> [EXERCISE OBJECTIVE]:
Gather each line of the entries below that includes "members".

[Stored data entries]
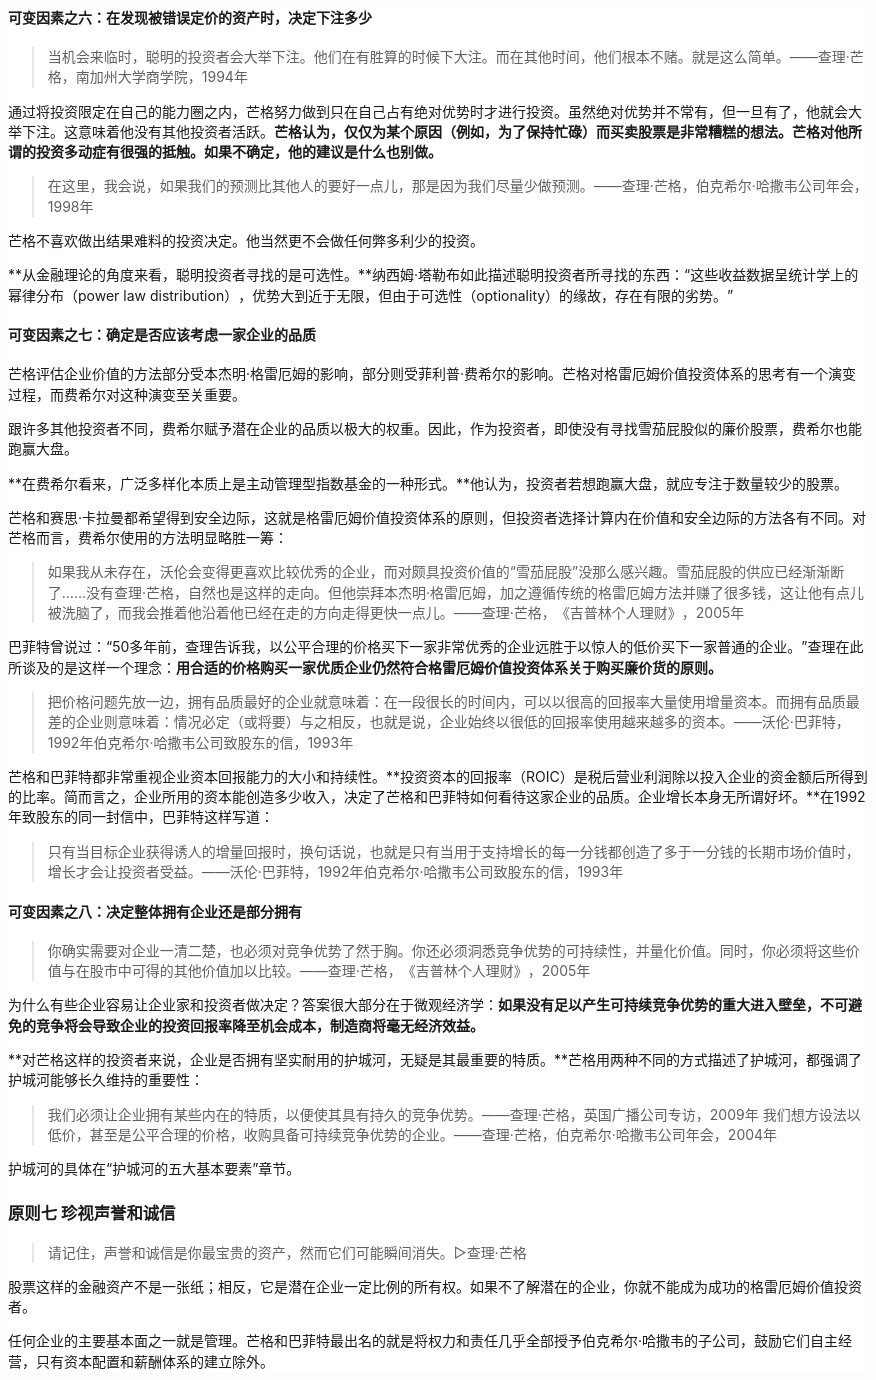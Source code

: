 #### 可变因素之六：在发现被错误定价的资产时，决定下注多少

> 当机会来临时，聪明的投资者会大举下注。他们在有胜算的时候下大注。而在其他时间，他们根本不赌。就是这么简单。——查理·芒格，南加州大学商学院，1994年

通过将投资限定在自己的能力圈之内，芒格努力做到只在自己占有绝对优势时才进行投资。虽然绝对优势并不常有，但一旦有了，他就会大举下注。这意味着他没有其他投资者活跃。**芒格认为，仅仅为某个原因（例如，为了保持忙碌）而买卖股票是非常糟糕的想法。芒格对他所谓的投资多动症有很强的抵触。如果不确定，他的建议是什么也别做。**

> 在这里，我会说，如果我们的预测比其他人的要好一点儿，那是因为我们尽量少做预测。——查理·芒格，伯克希尔·哈撒韦公司年会，1998年

芒格不喜欢做出结果难料的投资决定。他当然更不会做任何弊多利少的投资。

**从金融理论的角度来看，聪明投资者寻找的是可选性。**纳西姆·塔勒布如此描述聪明投资者所寻找的东西：​“这些收益数据呈统计学上的幂律分布（power law distribution）​，优势大到近于无限，但由于可选性（optionality）的缘故，存在有限的劣势。​”

#### 可变因素之七：确定是否应该考虑一家企业的品质

芒格评估企业价值的方法部分受本杰明·格雷厄姆的影响，部分则受菲利普·费希尔的影响。芒格对格雷厄姆价值投资体系的思考有一个演变过程，而费希尔对这种演变至关重要。

跟许多其他投资者不同，费希尔赋予潜在企业的品质以极大的权重。因此，作为投资者，即使没有寻找雪茄屁股似的廉价股票，费希尔也能跑赢大盘。

**在费希尔看来，广泛多样化本质上是主动管理型指数基金的一种形式。**他认为，投资者若想跑赢大盘，就应专注于数量较少的股票。

芒格和赛思·卡拉曼都希望得到安全边际，这就是格雷厄姆价值投资体系的原则，但投资者选择计算内在价值和安全边际的方法各有不同。对芒格而言，费希尔使用的方法明显略胜一筹：

> 如果我从未存在，沃伦会变得更喜欢比较优秀的企业，而对颇具投资价值的“雪茄屁股”没那么感兴趣。雪茄屁股的供应已经渐渐断了……没有查理·芒格，自然也是这样的走向。但他崇拜本杰明·格雷厄姆，加之遵循传统的格雷厄姆方法并赚了很多钱，这让他有点儿被洗脑了，而我会推着他沿着他已经在走的方向走得更快一点儿。——查理·芒格，​《吉普林个人理财》​，2005年

巴菲特曾说过：​“50多年前，查理告诉我，以公平合理的价格买下一家非常优秀的企业远胜于以惊人的低价买下一家普通的企业。​”查理在此所谈及的是这样一个理念：**用合适的价格购买一家优质企业仍然符合格雷厄姆价值投资体系关于购买廉价货的原则。**

> 把价格问题先放一边，拥有品质最好的企业就意味着：在一段很长的时间内，可以以很高的回报率大量使用增量资本。而拥有品质最差的企业则意味着：情况必定（或将要）与之相反，也就是说，企业始终以很低的回报率使用越来越多的资本。——沃伦·巴菲特，1992年伯克希尔·哈撒韦公司致股东的信，1993年

芒格和巴菲特都非常重视企业资本回报能力的大小和持续性。**投资资本的回报率（ROIC）是税后营业利润除以投入企业的资金额后所得到的比率。简而言之，企业所用的资本能创造多少收入，决定了芒格和巴菲特如何看待这家企业的品质。企业增长本身无所谓好坏。**在1992年致股东的同一封信中，巴菲特这样写道：

> 只有当目标企业获得诱人的增量回报时，换句话说，也就是只有当用于支持增长的每一分钱都创造了多于一分钱的长期市场价值时，增长才会让投资者受益。——沃伦·巴菲特，1992年伯克希尔·哈撒韦公司致股东的信，1993年

#### 可变因素之八：决定整体拥有企业还是部分拥有

> 你确实需要对企业一清二楚，也必须对竞争优势了然于胸。你还必须洞悉竞争优势的可持续性，并量化价值。同时，你必须将这些价值与在股市中可得的其他价值加以比较。——查理·芒格，​《吉普林个人理财》​，2005年

为什么有些企业容易让企业家和投资者做决定？答案很大部分在于微观经济学：**如果没有足以产生可持续竞争优势的重大进入壁垒，不可避免的竞争将会导致企业的投资回报率降至机会成本，制造商将毫无经济效益。**

**对芒格这样的投资者来说，企业是否拥有坚实耐用的护城河，无疑是其最重要的特质。**芒格用两种不同的方式描述了护城河，都强调了护城河能够长久维持的重要性：

> 我们必须让企业拥有某些内在的特质，以便使其具有持久的竞争优势。——查理·芒格，英国广播公司专访，2009年
> 我们想方设法以低价，甚至是公平合理的价格，收购具备可持续竞争优势的企业。——查理·芒格，伯克希尔·哈撒韦公司年会，2004年

护城河的具体在“护城河的五大基本要素”章节。

### 原则七 珍视声誉和诚信

> 请记住，声誉和诚信是你最宝贵的资产，然而它们可能瞬间消失。▷查理·芒格

股票这样的金融资产不是一张纸；相反，它是潜在企业一定比例的所有权。如果不了解潜在的企业，你就不能成为成功的格雷厄姆价值投资者。

任何企业的主要基本面之一就是管理。芒格和巴菲特最出名的就是将权力和责任几乎全部授予伯克希尔·哈撒韦的子公司，鼓励它们自主经营，只有资本配置和薪酬体系的建立除外。
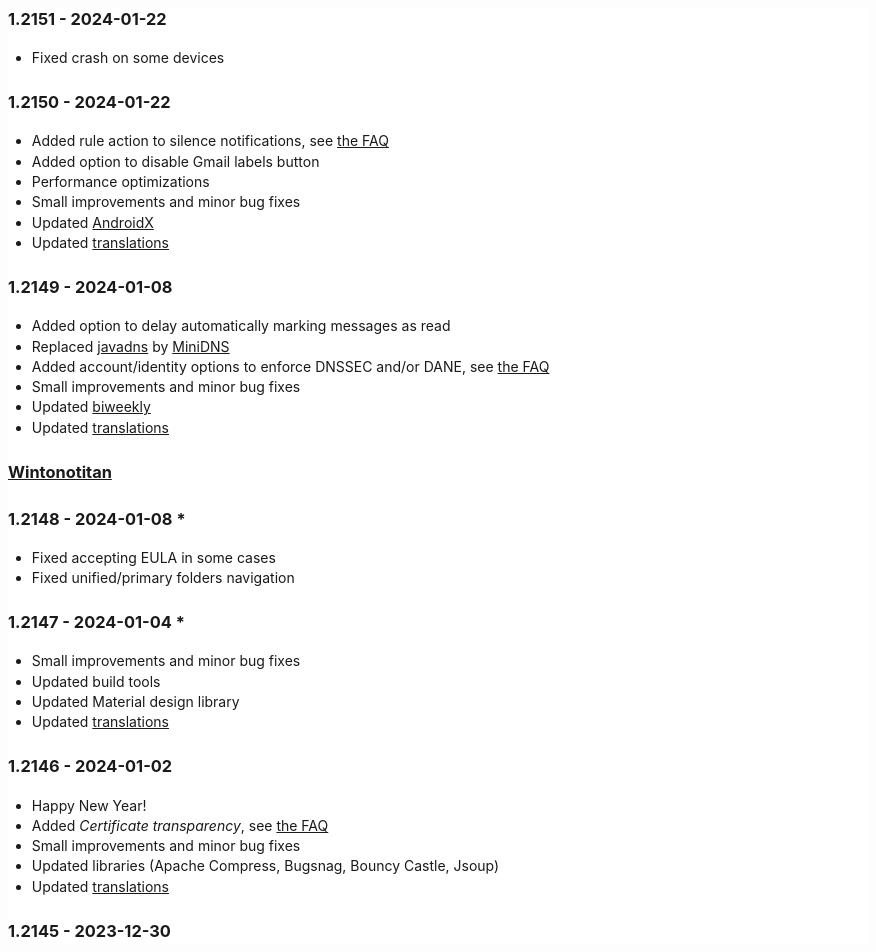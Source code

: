 ### 1.2151 - 2024-01-22

* Fixed crash on some devices

### 1.2150 - 2024-01-22

* Added rule action to silence notifications, see [the FAQ](https://github.com/M66B/FairEmail/blob/master/FAQ.md#faq71)
* Added option to disable Gmail labels button
* Performance optimizations
* Small improvements and minor bug fixes
* Updated [AndroidX](https://developer.android.com/jetpack/androidx/versions/all-channel)
* Updated [translations](https://crowdin.com/project/open-source-email)

### 1.2149 - 2024-01-08

* Added option to delay automatically marking messages as read
* Replaced [javadns](https://github.com/dnsjava/dnsjava) by [MiniDNS](https://github.com/MiniDNS/minidns)
* Added account/identity options to enforce DNSSEC and/or DANE, see [the FAQ](https://github.com/M66B/FairEmail/blob/master/FAQ.md#faq202)
* Small improvements and minor bug fixes
* Updated [biweekly](https://github.com/mangstadt/biweekly)
* Updated [translations](https://crowdin.com/project/open-source-email)

### [Wintonotitan](https://en.wikipedia.org/wiki/Wintonotitan)

### 1.2148 - 2024-01-08 *

* Fixed accepting EULA in some cases
* Fixed unified/primary folders navigation

### 1.2147 - 2024-01-04 *

* Small improvements and minor bug fixes
* Updated build tools
* Updated Material design library
* Updated [translations](https://crowdin.com/project/open-source-email)

### 1.2146 - 2024-01-02

* Happy New Year!
* Added *Certificate transparency*, see [the FAQ](https://github.com/M66B/FairEmail/blob/master/FAQ.md#faq201)
* Small improvements and minor bug fixes
* Updated libraries (Apache Compress, Bugsnag, Bouncy Castle, Jsoup)
* Updated [translations](https://crowdin.com/project/open-source-email)



### 1.2145 - 2023-12-30
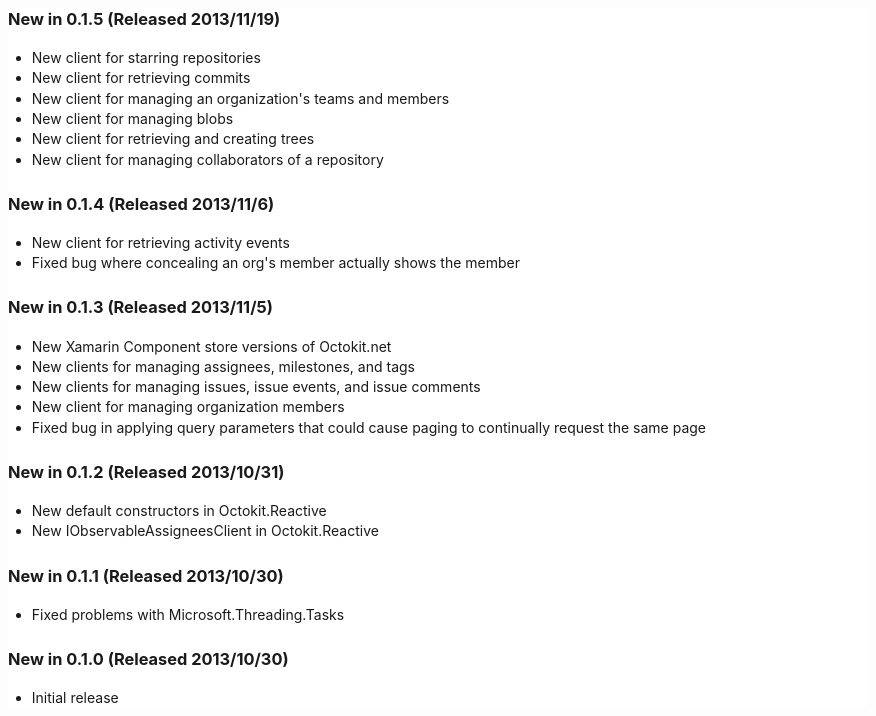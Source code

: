 ### New in 0.1.5 (Released 2013/11/19)
* New client for starring repositories
* New client for retrieving commits
* New client for managing an organization's teams and members
* New client for managing blobs
* New client for retrieving and creating trees
* New client for managing collaborators of a repository

### New in 0.1.4 (Released 2013/11/6)
* New client for retrieving activity events
* Fixed bug where concealing an org's member actually shows the member

### New in 0.1.3 (Released 2013/11/5)
* New Xamarin Component store versions of Octokit.net
* New clients for managing assignees, milestones, and tags
* New clients for managing issues, issue events, and issue comments
* New client for managing organization members
* Fixed bug in applying query parameters that could cause paging to continually request the same page

### New in 0.1.2 (Released 2013/10/31)
* New default constructors in Octokit.Reactive
* New IObservableAssigneesClient in Octokit.Reactive

### New in 0.1.1 (Released 2013/10/30)
* Fixed problems with Microsoft.Threading.Tasks

### New in 0.1.0 (Released 2013/10/30)
* Initial release
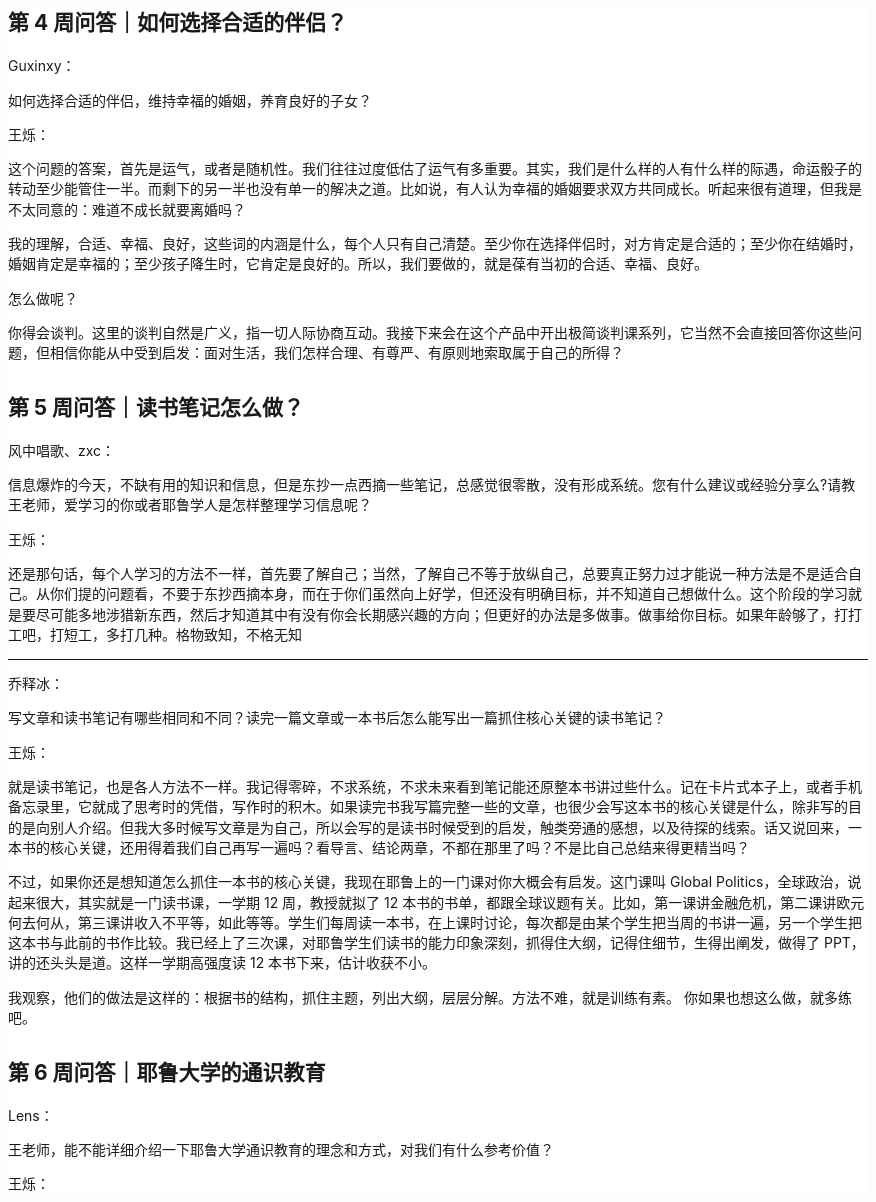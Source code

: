 ## 第 4 周问答｜如何选择合适的伴侣？

Guxinxy：

如何选择合适的伴侣，维持幸福的婚姻，养育良好的子女？

王烁：

这个问题的答案，首先是运气，或者是随机性。我们往往过度低估了运气有多重要。其实，我们是什么样的人有什么样的际遇，命运骰子的转动至少能管住一半。而剩下的另一半也没有单一的解决之道。比如说，有人认为幸福的婚姻要求双方共同成长。听起来很有道理，但我是不太同意的：难道不成长就要离婚吗？

我的理解，合适、幸福、良好，这些词的内涵是什么，每个人只有自己清楚。至少你在选择伴侣时，对方肯定是合适的；至少你在结婚时，婚姻肯定是幸福的；至少孩子降生时，它肯定是良好的。所以，我们要做的，就是葆有当初的合适、幸福、良好。

怎么做呢？

你得会谈判。这里的谈判自然是广义，指一切人际协商互动。我接下来会在这个产品中开出极简谈判课系列，它当然不会直接回答你这些问题，但相信你能从中受到启发：面对生活，我们怎样合理、有尊严、有原则地索取属于自己的所得？

## 第 5 周问答｜读书笔记怎么做？

风中唱歌、zxc：

信息爆炸的今天，不缺有用的知识和信息，但是东抄一点西摘一些笔记，总感觉很零散，没有形成系统。您有什么建议或经验分享么?请教王老师，爱学习的你或者耶鲁学人是怎样整理学习信息呢？

王烁：

还是那句话，每个人学习的方法不一样，首先要了解自己；当然，了解自己不等于放纵自己，总要真正努力过才能说一种方法是不是适合自己。从你们提的问题看，不要于东抄西摘本身，而在于你们虽然向上好学，但还没有明确目标，并不知道自己想做什么。这个阶段的学习就是要尽可能多地涉猎新东西，然后才知道其中有没有你会长期感兴趣的方向；但更好的办法是多做事。做事给你目标。如果年龄够了，打打工吧，打短工，多打几种。格物致知，不格无知

---

乔释冰：

写文章和读书笔记有哪些相同和不同？读完一篇文章或一本书后怎么能写出一篇抓住核心关键的读书笔记？

王烁：

就是读书笔记，也是各人方法不一样。我记得零碎，不求系统，不求未来看到笔记能还原整本书讲过些什么。记在卡片式本子上，或者手机备忘录里，它就成了思考时的凭借，写作时的积木。如果读完书我写篇完整一些的文章，也很少会写这本书的核心关键是什么，除非写的目的是向别人介绍。但我大多时候写文章是为自己，所以会写的是读书时候受到的启发，触类旁通的感想，以及待探的线索。话又说回来，一本书的核心关键，还用得着我们自己再写一遍吗？看导言、结论两章，不都在那里了吗？不是比自己总结来得更精当吗？

不过，如果你还是想知道怎么抓住一本书的核心关键，我现在耶鲁上的一门课对你大概会有启发。这门课叫 Global Politics，全球政治，说起来很大，其实就是一门读书课，一学期 12 周，教授就拟了 12 本书的书单，都跟全球议题有关。比如，第一课讲金融危机，第二课讲欧元何去何从，第三课讲收入不平等，如此等等。学生们每周读一本书，在上课时讨论，每次都是由某个学生把当周的书讲一遍，另一个学生把这本书与此前的书作比较。我已经上了三次课，对耶鲁学生们读书的能力印象深刻，抓得住大纲，记得住细节，生得出阐发，做得了 PPT，讲的还头头是道。这样一学期高强度读 12 本书下来，估计收获不小。

我观察，他们的做法是这样的：根据书的结构，抓住主题，列出大纲，层层分解。方法不难，就是训练有素。
你如果也想这么做，就多练吧。

## 第 6 周问答｜耶鲁大学的通识教育

Lens：

王老师，能不能详细介绍一下耶鲁大学通识教育的理念和方式，对我们有什么参考价值？

王烁：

> [TASK RESPONSE]:
* New client for managing an organization's teams and members
* New client for managing organization members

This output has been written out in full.